→ **Work request**:
Transcribe exactly the lines that fall between the one holding "the issue tracker these might include: 'Bug" and the one holding "For example, in", inclusive, from the entries below.

→ **Data extracts**:
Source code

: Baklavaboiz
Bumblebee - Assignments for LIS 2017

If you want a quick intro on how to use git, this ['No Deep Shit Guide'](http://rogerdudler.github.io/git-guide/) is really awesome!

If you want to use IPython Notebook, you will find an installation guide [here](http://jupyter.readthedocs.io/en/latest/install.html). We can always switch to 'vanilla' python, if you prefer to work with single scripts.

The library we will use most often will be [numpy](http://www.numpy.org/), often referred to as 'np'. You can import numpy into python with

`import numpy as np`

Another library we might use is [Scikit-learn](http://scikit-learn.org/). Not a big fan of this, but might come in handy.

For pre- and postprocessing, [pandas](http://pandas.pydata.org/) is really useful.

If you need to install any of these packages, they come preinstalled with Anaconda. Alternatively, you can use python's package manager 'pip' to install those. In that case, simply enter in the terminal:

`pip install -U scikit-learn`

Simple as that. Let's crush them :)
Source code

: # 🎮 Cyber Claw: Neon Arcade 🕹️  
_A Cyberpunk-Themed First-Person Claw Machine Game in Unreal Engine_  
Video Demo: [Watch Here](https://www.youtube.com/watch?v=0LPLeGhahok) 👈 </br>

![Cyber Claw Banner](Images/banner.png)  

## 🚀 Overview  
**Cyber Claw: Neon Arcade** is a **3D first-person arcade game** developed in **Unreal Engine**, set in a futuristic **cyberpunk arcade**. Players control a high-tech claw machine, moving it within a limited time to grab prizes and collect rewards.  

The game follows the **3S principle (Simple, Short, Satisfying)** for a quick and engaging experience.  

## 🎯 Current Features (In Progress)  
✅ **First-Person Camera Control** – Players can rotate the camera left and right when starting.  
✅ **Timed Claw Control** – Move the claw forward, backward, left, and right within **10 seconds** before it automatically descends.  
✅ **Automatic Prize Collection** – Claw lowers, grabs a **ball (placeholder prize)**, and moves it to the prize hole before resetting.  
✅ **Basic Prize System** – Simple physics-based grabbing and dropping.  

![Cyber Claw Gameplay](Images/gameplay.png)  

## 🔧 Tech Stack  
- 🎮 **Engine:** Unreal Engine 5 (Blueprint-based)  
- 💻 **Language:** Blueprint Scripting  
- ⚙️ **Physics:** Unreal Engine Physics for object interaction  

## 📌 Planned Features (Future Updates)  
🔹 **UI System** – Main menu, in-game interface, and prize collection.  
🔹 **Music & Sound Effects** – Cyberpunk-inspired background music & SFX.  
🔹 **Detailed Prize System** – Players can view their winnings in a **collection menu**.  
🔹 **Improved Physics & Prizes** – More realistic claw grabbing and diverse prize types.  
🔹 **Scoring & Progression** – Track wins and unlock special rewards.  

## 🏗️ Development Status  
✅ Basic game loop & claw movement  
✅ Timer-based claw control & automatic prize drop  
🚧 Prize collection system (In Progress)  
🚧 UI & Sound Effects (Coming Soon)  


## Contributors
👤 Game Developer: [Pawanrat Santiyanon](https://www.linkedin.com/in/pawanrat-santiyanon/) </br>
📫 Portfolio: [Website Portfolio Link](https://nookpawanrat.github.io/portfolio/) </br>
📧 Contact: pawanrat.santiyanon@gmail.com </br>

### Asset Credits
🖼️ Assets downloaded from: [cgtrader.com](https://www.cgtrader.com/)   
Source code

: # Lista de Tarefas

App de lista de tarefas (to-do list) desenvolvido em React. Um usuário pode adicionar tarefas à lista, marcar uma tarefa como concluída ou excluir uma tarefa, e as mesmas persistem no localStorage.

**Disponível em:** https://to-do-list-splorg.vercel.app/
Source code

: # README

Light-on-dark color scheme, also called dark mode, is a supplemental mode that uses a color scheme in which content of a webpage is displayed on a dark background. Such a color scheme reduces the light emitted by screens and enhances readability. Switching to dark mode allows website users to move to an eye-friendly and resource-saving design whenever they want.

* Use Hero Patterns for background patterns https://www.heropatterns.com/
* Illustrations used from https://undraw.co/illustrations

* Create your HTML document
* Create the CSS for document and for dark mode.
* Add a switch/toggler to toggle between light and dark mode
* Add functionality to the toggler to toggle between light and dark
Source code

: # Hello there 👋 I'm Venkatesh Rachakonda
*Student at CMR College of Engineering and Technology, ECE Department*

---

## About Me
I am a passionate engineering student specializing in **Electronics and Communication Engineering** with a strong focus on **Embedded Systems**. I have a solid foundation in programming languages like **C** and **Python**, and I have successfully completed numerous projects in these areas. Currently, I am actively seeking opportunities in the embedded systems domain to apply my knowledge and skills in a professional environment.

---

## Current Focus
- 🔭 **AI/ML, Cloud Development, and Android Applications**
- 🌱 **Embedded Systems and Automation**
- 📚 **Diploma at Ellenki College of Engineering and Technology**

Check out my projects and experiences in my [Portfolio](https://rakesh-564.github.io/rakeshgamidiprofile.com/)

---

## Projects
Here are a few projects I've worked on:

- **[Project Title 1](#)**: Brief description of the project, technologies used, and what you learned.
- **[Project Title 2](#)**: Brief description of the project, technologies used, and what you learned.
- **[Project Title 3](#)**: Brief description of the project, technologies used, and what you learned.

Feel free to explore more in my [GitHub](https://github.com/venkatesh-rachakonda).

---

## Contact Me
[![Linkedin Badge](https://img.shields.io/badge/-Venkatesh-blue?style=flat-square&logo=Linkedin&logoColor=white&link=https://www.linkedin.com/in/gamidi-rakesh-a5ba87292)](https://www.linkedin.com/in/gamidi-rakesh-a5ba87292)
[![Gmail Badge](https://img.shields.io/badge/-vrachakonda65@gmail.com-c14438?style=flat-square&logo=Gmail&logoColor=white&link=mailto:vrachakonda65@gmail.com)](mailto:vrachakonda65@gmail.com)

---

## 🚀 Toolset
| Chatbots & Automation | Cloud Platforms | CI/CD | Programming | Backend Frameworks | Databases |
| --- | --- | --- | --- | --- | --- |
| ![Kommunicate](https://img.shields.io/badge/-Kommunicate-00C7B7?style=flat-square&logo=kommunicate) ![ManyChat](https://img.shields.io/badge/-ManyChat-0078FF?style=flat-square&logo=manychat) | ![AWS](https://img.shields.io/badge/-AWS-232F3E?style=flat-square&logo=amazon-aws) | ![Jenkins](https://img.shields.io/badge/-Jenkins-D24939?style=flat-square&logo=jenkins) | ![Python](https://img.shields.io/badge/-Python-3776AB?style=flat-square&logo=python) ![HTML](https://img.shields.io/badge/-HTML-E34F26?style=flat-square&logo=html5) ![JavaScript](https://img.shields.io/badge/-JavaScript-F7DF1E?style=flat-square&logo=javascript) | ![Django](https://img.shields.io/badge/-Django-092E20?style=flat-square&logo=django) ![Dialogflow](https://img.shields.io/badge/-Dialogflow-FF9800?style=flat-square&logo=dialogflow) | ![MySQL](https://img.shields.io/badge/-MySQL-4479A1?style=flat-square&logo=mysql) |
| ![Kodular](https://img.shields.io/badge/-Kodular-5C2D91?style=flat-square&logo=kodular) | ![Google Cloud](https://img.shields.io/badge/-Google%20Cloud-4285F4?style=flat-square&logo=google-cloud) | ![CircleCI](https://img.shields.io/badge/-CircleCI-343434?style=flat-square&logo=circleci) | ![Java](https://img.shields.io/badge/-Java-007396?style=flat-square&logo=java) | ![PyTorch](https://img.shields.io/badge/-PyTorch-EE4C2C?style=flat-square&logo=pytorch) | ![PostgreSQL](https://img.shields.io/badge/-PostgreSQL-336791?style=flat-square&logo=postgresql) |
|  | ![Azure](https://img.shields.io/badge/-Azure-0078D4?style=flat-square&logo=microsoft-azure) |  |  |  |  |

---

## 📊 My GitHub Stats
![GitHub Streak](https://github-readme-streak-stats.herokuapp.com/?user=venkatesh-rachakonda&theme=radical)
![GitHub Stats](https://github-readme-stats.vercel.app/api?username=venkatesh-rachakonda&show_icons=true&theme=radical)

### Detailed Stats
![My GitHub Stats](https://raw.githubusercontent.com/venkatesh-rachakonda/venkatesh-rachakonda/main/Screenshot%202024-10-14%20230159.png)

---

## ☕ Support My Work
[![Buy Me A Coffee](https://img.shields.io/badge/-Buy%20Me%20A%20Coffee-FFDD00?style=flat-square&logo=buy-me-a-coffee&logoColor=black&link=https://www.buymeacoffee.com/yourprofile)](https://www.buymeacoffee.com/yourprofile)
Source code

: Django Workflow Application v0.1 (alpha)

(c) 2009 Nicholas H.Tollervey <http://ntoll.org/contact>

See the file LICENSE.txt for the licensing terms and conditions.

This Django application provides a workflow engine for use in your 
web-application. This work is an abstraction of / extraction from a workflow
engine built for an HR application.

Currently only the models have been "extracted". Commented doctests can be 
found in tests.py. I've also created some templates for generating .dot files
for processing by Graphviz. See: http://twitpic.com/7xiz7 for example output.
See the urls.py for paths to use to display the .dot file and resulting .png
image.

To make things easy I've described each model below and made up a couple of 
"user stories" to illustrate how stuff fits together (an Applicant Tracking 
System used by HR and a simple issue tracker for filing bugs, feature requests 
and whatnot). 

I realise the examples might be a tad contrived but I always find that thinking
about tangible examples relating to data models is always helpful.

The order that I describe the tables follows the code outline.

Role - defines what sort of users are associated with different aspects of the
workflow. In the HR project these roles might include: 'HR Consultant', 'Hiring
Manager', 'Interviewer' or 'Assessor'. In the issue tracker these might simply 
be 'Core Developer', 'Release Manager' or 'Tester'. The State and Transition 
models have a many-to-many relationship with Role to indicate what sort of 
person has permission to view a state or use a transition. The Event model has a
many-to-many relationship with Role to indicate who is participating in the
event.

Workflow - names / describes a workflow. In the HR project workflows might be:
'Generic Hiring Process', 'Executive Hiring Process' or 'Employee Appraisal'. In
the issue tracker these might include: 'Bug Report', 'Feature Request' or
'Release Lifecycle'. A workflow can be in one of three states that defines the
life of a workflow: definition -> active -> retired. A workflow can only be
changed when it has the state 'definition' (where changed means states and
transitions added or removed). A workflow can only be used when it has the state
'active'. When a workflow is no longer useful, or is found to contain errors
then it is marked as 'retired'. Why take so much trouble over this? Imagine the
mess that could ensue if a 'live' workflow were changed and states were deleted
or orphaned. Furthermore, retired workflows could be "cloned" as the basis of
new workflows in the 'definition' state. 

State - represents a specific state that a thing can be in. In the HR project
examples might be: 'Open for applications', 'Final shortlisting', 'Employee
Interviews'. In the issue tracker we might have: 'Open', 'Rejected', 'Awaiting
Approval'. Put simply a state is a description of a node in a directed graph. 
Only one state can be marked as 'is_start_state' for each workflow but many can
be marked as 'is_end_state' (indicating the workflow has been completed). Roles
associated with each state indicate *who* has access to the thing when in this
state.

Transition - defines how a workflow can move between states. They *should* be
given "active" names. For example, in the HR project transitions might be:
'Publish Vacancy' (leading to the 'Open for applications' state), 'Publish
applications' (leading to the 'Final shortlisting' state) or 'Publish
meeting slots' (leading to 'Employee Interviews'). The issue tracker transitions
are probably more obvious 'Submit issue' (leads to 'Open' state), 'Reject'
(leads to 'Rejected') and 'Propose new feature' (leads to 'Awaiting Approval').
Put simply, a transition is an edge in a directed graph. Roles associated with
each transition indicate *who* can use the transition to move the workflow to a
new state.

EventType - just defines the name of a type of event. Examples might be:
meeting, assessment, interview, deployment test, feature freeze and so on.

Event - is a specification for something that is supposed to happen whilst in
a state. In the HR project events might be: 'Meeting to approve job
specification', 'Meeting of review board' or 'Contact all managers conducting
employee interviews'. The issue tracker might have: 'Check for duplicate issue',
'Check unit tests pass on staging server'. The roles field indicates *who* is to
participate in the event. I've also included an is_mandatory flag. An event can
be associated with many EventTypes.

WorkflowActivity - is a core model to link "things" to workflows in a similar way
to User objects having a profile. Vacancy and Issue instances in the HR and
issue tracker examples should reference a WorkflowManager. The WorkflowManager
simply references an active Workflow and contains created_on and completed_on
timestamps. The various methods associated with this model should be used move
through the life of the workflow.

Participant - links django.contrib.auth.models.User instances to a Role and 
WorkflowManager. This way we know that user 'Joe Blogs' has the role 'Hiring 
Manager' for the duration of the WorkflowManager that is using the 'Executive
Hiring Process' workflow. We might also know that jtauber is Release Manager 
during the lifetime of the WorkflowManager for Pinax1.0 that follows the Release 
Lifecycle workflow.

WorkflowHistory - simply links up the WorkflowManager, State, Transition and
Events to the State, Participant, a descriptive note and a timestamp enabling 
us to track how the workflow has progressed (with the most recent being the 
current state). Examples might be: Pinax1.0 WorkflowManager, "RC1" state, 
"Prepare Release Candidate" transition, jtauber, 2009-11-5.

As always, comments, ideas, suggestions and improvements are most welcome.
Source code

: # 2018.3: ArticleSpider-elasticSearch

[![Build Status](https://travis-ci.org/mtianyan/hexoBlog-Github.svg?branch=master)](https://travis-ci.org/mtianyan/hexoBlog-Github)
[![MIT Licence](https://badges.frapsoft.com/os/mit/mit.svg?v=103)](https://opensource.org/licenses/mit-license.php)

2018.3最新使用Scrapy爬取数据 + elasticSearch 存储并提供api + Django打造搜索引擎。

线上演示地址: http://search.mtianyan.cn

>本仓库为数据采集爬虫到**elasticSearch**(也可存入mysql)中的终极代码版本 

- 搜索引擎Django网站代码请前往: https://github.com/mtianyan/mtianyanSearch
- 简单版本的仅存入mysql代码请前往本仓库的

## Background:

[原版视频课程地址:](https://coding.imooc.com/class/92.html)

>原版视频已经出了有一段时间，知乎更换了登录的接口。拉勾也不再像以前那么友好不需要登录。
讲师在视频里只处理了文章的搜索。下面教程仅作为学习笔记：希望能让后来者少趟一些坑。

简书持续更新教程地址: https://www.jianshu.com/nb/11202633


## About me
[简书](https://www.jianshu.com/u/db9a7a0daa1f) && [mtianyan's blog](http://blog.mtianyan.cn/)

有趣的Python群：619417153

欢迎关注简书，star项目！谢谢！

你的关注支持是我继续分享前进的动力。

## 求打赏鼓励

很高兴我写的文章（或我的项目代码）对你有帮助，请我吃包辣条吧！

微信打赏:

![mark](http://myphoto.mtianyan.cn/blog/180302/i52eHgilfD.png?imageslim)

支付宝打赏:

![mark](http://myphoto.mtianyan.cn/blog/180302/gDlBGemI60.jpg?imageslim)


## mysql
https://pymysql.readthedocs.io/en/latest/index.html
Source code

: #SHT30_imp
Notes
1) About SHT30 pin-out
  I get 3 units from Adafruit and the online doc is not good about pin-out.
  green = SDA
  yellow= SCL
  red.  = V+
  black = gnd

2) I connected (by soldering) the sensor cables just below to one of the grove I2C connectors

→ **Result**:
the issue tracker these might include: 'Bug Report', 'Feature Request' or
'Release Lifecycle'. A workflow can be in one of three states that defines the
life of a workflow: definition -> active -> retired. A workflow can only be
changed when it has the state 'definition' (where changed means states and
transitions added or removed). A workflow can only be used when it has the state
'active'. When a workflow is no longer useful, or is found to contain errors
then it is marked as 'retired'. Why take so much trouble over this? Imagine the
mess that could ensue if a 'live' workflow were changed and states were deleted
or orphaned. Furthermore, retired workflows could be "cloned" as the basis of
new workflows in the 'definition' state. 

State - represents a specific state that a thing can be in. In the HR project
examples might be: 'Open for applications', 'Final shortlisting', 'Employee
Interviews'. In the issue tracker we might have: 'Open', 'Rejected', 'Awaiting
Approval'. Put simply a state is a description of a node in a directed graph. 
Only one state can be marked as 'is_start_state' for each workflow but many can
be marked as 'is_end_state' (indicating the workflow has been completed). Roles
associated with each state indicate *who* has access to the thing when in this
state.

Transition - defines how a workflow can move between states. They *should* be
given "active" names. For example, in the HR project transitions might be:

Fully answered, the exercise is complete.